= Your instructions =
Reply solely with the number of lines, in the records underneath, that include the word "Ethan".

= Information =
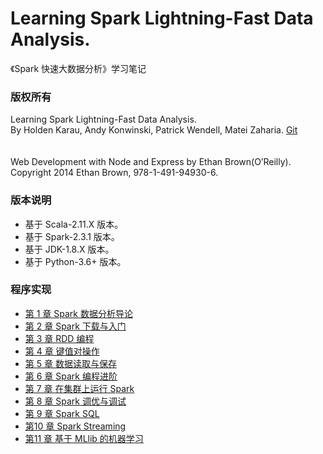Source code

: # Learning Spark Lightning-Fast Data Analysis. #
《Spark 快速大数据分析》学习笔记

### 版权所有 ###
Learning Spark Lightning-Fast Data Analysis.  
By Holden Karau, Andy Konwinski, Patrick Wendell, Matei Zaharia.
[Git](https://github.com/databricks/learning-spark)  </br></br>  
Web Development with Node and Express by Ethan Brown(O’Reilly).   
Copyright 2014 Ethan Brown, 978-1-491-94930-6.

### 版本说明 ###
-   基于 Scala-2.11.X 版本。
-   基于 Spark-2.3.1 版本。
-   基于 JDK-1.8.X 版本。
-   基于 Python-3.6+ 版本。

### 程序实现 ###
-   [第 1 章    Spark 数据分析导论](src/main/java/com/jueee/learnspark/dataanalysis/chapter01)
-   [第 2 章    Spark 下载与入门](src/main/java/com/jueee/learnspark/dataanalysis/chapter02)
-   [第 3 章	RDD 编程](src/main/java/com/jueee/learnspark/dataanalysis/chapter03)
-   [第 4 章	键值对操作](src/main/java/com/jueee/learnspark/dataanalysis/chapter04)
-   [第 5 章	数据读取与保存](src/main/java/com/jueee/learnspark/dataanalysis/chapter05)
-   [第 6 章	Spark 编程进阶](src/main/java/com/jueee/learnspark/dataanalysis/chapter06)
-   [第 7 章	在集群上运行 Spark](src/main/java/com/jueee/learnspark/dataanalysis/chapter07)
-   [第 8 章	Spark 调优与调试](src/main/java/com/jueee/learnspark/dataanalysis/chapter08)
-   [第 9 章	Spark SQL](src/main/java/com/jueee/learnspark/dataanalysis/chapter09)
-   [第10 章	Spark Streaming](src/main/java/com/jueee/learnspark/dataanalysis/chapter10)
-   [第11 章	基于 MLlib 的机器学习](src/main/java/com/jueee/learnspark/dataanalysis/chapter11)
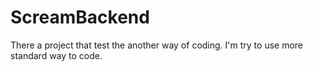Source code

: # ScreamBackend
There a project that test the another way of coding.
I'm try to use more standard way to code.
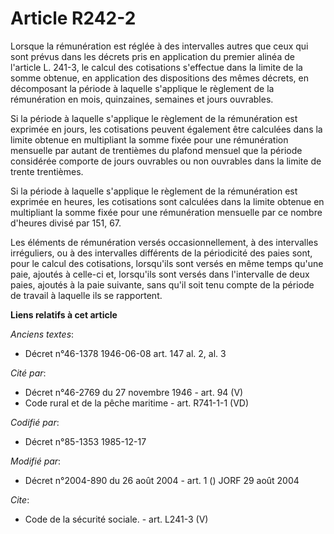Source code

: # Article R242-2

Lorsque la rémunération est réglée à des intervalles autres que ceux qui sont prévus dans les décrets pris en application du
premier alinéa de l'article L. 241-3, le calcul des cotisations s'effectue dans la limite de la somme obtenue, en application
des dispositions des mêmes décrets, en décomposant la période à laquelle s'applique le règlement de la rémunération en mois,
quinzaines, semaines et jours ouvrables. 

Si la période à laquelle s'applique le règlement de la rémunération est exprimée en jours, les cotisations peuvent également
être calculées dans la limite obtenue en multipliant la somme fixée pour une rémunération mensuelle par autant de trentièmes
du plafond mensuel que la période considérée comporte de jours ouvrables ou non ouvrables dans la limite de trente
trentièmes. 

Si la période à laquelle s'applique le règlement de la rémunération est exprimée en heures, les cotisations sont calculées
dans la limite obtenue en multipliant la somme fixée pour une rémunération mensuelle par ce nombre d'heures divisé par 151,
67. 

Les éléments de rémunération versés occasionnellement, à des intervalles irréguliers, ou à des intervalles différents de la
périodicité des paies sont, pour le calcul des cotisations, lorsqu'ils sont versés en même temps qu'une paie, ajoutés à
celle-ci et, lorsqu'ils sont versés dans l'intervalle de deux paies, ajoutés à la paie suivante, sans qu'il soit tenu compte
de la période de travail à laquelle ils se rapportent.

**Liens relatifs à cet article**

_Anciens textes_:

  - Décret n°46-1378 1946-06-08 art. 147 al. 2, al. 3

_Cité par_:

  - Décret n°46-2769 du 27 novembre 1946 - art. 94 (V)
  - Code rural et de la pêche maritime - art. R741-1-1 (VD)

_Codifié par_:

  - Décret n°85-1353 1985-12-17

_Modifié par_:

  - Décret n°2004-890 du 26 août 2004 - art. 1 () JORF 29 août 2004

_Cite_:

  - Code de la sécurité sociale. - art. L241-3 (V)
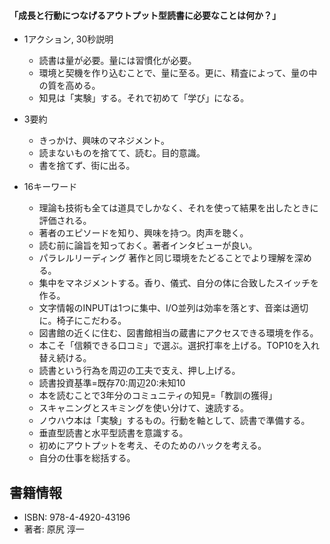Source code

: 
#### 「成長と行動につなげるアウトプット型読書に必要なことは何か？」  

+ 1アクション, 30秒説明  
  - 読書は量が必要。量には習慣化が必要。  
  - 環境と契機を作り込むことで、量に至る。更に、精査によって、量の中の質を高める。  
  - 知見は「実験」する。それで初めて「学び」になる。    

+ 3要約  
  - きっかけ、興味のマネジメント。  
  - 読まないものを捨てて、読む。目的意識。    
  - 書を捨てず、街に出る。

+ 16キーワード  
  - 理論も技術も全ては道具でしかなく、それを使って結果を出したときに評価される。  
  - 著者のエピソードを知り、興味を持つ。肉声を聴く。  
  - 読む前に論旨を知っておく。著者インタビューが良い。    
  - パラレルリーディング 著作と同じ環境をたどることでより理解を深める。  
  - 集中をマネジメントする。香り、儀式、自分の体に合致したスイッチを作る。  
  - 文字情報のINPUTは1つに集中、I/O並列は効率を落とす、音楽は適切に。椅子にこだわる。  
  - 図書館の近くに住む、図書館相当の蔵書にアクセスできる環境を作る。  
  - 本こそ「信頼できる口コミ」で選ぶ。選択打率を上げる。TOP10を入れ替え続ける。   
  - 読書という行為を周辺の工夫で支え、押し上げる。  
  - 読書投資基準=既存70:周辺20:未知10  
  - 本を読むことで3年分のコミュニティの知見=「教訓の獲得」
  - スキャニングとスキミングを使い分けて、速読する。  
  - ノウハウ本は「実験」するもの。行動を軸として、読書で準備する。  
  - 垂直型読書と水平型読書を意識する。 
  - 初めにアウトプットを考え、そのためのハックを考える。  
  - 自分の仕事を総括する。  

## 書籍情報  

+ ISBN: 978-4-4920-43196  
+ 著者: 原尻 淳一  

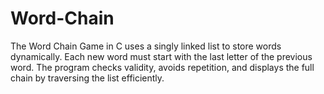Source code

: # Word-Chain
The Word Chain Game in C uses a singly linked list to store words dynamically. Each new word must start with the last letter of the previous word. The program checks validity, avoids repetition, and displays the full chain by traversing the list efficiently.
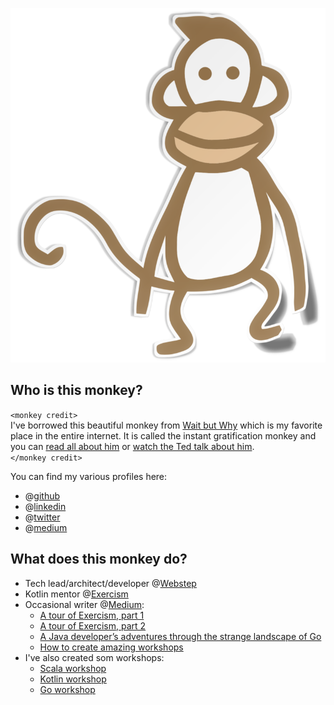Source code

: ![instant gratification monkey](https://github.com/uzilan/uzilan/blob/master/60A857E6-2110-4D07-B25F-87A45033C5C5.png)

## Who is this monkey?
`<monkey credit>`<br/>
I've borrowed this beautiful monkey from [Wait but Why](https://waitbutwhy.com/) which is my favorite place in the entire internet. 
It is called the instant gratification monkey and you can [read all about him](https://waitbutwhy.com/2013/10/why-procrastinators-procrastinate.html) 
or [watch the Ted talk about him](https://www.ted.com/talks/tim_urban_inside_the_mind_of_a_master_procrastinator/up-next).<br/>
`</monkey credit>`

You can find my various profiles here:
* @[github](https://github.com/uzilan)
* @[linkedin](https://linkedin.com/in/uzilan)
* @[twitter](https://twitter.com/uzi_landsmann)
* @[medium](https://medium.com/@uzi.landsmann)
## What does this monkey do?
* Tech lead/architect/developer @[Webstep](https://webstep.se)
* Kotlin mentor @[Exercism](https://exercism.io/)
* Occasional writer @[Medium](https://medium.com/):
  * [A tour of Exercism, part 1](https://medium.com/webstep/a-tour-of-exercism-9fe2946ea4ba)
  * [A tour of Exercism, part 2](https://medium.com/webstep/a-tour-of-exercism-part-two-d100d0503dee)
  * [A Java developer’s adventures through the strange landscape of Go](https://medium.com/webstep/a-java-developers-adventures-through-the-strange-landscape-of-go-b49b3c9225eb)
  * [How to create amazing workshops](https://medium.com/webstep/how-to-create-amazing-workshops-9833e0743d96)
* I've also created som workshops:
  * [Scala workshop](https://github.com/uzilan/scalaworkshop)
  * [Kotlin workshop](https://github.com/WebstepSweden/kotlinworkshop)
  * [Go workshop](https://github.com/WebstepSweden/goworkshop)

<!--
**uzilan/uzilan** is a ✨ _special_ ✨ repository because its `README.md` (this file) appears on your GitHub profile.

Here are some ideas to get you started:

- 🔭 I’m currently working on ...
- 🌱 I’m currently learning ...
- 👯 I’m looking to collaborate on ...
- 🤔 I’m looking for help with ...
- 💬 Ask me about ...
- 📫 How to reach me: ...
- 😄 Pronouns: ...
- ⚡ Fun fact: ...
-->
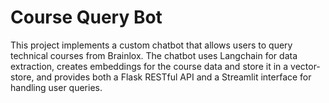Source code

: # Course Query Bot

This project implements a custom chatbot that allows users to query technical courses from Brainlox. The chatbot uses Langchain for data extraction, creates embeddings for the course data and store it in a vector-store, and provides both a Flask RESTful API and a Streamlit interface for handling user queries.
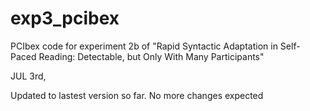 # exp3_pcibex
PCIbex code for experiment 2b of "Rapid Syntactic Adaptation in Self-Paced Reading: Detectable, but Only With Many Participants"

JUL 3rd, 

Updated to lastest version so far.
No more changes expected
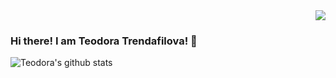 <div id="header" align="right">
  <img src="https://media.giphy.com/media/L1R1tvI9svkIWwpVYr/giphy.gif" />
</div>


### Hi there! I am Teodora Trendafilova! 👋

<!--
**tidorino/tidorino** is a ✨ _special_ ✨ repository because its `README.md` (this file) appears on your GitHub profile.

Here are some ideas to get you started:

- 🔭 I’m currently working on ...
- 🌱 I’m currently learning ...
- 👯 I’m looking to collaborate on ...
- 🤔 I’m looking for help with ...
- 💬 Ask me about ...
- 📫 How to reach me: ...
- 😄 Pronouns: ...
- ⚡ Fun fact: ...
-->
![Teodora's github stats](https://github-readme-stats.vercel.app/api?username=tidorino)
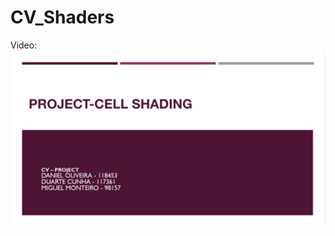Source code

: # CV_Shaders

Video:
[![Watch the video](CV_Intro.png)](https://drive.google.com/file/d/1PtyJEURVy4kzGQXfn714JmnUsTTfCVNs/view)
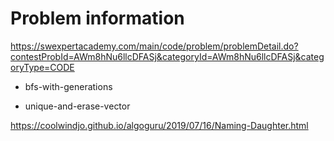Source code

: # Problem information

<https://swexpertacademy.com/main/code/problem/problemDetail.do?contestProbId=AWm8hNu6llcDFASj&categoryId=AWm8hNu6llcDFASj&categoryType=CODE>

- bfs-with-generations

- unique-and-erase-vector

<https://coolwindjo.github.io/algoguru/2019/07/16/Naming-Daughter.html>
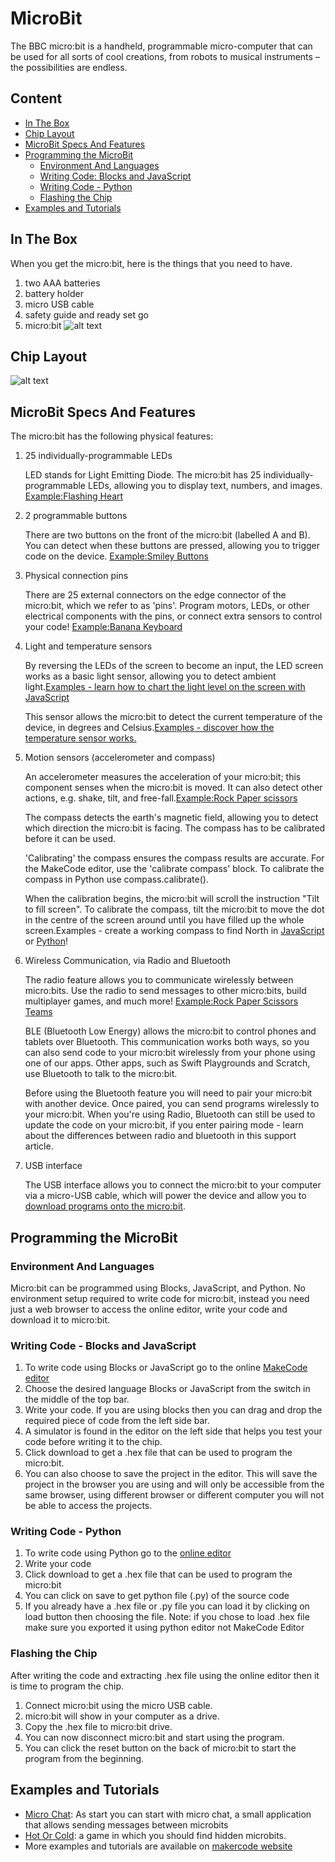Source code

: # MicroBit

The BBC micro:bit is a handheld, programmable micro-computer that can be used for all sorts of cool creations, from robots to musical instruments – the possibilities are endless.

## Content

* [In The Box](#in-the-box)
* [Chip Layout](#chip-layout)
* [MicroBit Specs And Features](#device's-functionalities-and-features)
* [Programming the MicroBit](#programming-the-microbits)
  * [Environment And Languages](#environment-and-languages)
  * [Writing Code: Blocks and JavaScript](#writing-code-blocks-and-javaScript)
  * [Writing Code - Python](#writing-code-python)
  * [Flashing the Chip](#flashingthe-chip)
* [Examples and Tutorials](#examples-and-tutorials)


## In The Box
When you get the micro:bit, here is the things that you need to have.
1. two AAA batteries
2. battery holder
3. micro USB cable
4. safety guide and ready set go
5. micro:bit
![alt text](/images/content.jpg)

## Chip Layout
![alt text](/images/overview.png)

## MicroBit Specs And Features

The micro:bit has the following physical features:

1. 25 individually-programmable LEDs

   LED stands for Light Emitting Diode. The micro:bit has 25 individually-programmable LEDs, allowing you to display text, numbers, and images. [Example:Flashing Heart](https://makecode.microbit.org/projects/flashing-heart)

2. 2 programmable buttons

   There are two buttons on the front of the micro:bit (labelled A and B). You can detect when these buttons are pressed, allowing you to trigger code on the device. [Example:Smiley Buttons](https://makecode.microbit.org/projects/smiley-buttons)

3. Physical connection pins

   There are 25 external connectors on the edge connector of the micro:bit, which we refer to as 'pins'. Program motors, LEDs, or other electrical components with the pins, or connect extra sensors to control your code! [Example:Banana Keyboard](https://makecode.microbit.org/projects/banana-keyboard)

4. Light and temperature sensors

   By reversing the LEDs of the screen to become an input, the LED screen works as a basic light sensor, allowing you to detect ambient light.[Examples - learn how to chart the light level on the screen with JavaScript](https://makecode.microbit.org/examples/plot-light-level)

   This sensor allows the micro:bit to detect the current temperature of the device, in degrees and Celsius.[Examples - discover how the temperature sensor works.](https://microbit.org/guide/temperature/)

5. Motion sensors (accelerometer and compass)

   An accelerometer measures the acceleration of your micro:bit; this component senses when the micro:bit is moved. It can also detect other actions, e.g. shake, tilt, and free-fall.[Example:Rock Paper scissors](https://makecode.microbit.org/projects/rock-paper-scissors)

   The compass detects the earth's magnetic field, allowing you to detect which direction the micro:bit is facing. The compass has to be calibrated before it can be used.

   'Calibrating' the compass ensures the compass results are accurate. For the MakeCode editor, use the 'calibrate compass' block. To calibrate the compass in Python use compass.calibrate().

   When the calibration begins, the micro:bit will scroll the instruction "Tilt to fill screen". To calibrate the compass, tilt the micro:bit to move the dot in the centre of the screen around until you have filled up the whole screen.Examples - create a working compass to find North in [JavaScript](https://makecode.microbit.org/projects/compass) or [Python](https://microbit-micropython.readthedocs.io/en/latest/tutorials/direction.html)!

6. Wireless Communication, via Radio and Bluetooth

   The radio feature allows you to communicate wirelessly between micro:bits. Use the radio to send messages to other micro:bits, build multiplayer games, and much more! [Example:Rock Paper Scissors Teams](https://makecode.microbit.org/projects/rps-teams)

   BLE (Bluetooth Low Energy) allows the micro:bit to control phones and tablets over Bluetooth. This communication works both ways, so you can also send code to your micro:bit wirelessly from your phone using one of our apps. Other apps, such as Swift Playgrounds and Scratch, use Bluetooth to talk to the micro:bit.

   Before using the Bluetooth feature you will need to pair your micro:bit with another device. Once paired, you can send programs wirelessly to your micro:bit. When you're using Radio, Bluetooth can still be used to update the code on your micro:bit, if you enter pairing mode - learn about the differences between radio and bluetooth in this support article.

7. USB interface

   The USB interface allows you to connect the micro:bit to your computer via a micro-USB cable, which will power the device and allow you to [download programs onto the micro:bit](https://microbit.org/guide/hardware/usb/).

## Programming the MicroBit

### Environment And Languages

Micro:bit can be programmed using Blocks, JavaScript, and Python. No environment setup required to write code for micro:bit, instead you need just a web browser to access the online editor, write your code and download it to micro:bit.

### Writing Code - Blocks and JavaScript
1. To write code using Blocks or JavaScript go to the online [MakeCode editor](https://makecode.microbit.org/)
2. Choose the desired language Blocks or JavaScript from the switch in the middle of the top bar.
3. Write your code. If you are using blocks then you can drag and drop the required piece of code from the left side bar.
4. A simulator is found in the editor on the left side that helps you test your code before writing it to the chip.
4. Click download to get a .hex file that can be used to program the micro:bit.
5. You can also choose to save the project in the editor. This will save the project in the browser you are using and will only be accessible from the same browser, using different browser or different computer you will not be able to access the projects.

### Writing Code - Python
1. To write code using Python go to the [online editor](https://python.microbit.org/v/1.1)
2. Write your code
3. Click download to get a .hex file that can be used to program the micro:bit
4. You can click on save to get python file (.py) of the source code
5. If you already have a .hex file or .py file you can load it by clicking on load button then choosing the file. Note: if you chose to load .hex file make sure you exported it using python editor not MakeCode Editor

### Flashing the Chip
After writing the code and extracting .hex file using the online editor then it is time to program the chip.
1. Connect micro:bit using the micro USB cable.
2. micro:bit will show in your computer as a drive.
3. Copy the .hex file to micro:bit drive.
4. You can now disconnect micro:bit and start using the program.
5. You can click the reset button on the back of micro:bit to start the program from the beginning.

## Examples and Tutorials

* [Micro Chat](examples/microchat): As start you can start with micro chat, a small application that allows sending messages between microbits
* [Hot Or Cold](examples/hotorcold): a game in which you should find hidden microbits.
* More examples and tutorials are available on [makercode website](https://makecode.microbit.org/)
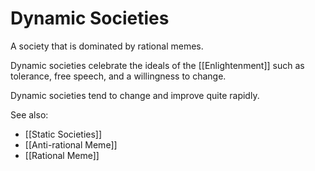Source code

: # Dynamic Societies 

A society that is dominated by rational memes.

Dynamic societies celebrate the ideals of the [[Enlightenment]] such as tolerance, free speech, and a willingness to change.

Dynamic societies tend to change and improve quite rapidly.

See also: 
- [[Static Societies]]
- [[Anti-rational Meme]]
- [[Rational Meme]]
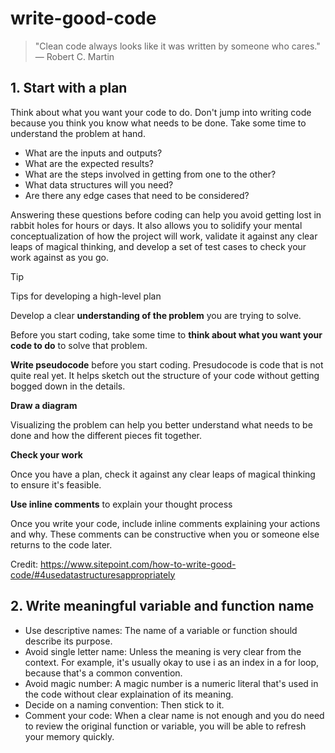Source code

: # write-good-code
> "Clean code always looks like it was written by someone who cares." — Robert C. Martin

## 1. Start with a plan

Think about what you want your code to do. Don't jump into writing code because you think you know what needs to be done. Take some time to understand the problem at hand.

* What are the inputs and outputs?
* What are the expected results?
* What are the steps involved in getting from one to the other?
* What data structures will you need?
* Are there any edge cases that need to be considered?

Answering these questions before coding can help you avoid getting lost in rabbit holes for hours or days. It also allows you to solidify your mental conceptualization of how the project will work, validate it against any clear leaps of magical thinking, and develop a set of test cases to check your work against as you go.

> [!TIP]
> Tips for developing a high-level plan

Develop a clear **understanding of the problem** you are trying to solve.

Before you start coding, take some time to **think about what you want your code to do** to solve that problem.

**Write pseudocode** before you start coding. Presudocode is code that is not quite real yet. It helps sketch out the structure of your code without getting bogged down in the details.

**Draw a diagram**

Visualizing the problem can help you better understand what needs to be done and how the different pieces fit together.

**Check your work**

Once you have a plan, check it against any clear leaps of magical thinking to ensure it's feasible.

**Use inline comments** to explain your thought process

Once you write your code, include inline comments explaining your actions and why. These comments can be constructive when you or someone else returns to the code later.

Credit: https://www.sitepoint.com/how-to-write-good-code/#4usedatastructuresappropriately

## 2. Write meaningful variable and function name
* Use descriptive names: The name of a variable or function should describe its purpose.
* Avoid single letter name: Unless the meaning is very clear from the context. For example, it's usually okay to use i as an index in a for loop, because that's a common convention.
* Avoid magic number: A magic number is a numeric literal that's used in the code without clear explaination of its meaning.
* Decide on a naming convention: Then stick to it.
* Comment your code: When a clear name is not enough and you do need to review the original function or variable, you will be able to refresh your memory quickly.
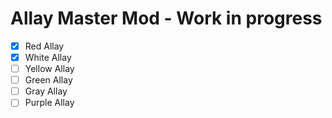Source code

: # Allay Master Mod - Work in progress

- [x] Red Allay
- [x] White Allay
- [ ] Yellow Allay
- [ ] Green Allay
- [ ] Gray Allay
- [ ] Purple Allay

= Task answer =
2